*WHAT THE TASK REQUIRES*
Which lines of the entries contain the string "activity"? Copy each of them.

Segment Start: WORKING DATA

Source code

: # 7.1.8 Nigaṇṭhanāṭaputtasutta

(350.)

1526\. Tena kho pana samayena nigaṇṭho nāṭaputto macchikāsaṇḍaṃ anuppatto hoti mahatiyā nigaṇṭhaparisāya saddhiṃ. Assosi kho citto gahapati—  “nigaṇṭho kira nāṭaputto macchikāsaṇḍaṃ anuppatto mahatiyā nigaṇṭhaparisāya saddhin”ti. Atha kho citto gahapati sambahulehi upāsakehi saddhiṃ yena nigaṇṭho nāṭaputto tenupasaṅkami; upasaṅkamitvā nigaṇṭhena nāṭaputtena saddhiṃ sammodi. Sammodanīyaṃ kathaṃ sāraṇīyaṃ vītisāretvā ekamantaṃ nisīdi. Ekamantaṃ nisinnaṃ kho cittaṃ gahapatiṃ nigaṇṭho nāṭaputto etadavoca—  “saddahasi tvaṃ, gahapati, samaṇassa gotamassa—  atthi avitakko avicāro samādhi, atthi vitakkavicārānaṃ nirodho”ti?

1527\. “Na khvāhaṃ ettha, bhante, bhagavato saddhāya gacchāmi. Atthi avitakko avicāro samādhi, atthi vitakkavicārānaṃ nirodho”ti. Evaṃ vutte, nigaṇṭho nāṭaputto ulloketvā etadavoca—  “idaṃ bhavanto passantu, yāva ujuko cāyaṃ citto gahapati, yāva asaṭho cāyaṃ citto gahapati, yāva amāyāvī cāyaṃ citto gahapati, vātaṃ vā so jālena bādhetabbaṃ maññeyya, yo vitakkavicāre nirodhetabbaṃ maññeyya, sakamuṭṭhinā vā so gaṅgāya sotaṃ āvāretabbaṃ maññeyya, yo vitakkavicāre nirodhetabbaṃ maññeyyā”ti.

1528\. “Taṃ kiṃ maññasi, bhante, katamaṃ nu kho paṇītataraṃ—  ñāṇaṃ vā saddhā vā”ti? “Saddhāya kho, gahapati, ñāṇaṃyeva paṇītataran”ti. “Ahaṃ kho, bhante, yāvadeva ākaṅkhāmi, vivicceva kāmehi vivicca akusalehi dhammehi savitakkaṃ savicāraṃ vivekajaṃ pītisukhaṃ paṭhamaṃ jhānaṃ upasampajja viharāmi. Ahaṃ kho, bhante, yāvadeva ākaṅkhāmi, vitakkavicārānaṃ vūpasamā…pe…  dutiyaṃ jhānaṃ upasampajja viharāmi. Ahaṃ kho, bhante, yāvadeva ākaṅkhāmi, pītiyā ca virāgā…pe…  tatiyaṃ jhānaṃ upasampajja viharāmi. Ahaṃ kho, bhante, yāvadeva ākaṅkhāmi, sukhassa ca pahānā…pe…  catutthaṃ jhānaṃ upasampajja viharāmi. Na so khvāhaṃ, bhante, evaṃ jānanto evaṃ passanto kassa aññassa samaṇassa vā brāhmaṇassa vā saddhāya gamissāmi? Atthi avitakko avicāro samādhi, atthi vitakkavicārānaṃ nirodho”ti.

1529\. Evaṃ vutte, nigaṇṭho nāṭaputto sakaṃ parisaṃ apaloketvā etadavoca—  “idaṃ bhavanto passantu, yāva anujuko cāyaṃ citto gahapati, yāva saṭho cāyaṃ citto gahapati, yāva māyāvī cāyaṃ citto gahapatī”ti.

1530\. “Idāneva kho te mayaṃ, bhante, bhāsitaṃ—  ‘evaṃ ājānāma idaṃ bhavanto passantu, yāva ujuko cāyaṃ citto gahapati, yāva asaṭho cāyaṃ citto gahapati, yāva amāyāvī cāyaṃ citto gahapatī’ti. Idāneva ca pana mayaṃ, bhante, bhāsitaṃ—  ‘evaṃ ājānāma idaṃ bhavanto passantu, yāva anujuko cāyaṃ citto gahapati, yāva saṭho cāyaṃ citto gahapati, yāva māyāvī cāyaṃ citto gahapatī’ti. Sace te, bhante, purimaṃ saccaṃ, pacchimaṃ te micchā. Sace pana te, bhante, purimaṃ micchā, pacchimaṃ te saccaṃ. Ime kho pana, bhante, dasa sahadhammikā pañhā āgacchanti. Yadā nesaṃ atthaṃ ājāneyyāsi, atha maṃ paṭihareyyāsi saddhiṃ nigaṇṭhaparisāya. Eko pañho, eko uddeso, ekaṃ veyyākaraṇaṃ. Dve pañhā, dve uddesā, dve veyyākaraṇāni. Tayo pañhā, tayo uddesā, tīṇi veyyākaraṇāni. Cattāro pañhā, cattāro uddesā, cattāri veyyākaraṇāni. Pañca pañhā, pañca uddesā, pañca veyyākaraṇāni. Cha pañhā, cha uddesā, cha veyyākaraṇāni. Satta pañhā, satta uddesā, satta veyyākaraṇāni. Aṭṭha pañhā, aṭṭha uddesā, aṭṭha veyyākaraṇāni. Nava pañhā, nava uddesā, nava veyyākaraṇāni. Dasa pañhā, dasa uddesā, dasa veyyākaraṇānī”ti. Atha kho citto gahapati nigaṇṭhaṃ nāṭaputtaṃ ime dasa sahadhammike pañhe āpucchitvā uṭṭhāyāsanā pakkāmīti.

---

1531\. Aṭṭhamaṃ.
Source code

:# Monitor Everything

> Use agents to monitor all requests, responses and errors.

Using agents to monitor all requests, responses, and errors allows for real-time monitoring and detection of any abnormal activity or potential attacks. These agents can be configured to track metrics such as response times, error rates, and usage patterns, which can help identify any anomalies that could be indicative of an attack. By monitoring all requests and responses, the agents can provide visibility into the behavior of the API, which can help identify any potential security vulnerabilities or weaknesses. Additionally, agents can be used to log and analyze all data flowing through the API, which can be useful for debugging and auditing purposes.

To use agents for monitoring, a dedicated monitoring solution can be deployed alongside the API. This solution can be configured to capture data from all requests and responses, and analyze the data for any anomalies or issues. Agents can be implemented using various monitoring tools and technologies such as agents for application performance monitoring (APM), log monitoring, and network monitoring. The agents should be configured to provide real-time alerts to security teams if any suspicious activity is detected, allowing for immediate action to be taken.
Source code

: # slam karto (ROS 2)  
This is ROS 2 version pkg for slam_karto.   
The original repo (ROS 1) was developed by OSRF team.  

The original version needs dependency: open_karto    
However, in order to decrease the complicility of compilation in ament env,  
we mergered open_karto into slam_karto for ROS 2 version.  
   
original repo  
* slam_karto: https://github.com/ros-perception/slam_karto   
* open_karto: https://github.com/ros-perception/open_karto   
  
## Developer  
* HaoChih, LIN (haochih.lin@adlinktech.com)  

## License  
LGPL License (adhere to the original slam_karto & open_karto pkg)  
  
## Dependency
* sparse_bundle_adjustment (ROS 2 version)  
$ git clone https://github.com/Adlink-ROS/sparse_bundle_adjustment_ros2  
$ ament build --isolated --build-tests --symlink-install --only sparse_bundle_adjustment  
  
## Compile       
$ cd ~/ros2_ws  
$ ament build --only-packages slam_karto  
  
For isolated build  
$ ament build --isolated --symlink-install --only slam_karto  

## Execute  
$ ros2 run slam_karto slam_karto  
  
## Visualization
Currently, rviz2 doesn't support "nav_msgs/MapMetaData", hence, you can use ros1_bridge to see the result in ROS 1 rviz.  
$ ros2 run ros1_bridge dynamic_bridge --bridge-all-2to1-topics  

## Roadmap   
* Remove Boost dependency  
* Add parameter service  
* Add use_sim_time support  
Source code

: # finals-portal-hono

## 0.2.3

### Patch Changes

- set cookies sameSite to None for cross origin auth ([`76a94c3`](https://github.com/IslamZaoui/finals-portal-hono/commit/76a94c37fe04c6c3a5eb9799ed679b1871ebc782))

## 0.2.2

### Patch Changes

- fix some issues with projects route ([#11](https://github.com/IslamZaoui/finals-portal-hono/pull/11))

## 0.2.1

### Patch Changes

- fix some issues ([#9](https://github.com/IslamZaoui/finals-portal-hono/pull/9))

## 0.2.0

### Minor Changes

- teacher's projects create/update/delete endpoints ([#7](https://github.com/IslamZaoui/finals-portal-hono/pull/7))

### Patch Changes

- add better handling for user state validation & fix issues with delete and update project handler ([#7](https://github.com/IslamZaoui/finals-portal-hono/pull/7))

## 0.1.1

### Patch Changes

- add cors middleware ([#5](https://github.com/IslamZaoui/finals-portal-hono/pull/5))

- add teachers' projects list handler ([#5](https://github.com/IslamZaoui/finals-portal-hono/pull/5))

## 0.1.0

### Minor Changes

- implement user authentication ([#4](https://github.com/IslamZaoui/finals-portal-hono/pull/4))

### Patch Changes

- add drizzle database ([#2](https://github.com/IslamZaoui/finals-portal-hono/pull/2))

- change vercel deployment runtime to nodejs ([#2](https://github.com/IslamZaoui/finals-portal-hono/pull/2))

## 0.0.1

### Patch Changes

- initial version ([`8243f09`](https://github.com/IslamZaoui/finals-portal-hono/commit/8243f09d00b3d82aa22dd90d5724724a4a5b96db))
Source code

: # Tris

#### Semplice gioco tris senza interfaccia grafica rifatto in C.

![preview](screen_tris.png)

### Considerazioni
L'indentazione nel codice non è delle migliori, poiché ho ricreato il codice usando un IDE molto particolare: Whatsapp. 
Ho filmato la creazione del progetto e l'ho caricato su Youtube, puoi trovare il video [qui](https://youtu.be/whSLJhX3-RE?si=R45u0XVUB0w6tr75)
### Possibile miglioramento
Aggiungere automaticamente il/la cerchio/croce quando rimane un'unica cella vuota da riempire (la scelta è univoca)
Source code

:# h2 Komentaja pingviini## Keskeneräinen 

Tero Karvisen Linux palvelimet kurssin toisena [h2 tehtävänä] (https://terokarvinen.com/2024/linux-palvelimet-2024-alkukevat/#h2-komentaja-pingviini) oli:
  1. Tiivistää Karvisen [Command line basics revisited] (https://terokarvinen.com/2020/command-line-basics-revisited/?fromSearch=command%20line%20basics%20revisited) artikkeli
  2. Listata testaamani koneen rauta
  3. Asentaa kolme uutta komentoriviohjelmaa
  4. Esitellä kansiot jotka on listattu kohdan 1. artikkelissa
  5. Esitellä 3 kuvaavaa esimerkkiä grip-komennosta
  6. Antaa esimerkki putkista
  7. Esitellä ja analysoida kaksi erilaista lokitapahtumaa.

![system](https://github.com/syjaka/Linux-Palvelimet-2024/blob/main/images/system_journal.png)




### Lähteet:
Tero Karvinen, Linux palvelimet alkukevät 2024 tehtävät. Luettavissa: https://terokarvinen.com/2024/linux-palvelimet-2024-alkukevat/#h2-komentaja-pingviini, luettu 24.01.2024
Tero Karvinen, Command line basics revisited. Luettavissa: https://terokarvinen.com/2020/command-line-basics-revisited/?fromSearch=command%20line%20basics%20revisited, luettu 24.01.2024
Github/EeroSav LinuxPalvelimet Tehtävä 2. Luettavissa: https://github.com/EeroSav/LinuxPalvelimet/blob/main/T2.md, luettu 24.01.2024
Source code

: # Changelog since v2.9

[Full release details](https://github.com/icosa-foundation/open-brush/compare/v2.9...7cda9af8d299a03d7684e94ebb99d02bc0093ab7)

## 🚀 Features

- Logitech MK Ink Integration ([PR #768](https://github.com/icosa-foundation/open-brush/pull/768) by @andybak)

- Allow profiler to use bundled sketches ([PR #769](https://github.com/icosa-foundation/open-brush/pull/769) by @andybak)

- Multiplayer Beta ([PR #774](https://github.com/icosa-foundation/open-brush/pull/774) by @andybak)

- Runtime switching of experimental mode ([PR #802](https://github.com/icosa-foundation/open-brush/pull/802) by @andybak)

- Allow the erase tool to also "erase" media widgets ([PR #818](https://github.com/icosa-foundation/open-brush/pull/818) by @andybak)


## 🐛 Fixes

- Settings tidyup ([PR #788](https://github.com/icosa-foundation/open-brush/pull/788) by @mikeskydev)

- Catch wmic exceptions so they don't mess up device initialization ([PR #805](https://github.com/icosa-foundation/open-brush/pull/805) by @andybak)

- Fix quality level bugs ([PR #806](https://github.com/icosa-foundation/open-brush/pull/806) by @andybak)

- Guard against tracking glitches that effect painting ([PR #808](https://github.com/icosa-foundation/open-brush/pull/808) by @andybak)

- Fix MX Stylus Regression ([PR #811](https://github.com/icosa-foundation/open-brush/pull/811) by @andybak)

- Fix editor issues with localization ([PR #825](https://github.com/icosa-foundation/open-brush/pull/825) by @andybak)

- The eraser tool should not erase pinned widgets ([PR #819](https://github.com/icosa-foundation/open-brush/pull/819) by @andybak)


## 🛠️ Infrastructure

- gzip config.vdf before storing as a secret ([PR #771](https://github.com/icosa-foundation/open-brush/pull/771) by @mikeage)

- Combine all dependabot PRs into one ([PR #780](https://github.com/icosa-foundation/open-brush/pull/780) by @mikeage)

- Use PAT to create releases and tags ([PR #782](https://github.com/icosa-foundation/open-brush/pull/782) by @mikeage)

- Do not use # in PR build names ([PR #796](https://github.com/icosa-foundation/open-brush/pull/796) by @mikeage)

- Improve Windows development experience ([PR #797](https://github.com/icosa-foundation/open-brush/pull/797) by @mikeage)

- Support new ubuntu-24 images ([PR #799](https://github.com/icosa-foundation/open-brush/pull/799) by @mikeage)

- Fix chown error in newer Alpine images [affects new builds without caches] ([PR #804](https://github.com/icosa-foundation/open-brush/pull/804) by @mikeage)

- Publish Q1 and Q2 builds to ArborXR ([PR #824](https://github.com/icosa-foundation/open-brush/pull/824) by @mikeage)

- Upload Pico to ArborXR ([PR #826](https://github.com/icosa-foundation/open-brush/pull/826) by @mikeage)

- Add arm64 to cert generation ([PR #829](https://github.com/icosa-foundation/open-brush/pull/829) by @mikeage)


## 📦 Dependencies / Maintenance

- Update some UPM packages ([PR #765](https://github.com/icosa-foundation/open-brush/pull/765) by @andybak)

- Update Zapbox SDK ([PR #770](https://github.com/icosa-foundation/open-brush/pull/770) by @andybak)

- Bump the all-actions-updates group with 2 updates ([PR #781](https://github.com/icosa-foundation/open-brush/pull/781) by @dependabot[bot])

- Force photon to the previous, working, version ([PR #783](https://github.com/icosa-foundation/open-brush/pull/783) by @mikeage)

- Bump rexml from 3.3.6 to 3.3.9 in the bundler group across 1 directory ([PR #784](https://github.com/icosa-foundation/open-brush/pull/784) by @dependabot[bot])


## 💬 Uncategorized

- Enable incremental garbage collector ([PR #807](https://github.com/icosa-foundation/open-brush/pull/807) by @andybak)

Segment End: WORKING DATA

*RESPONSE TO THIS EXERCISE*
Using agents to monitor all requests, responses, and errors allows for real-time monitoring and detection of any abnormal activity or potential attacks. These agents can be configured to track metrics such as response times, error rates, and usage patterns, which can help identify any anomalies that could be indicative of an attack. By monitoring all requests and responses, the agents can provide visibility into the behavior of the API, which can help identify any potential security vulnerabilities or weaknesses. Additionally, agents can be used to log and analyze all data flowing through the API, which can be useful for debugging and auditing purposes.
To use agents for monitoring, a dedicated monitoring solution can be deployed alongside the API. This solution can be configured to capture data from all requests and responses, and analyze the data for any anomalies or issues. Agents can be implemented using various monitoring tools and technologies such as agents for application performance monitoring (APM), log monitoring, and network monitoring. The agents should be configured to provide real-time alerts to security teams if any suspicious activity is detected, allowing for immediate action to be taken.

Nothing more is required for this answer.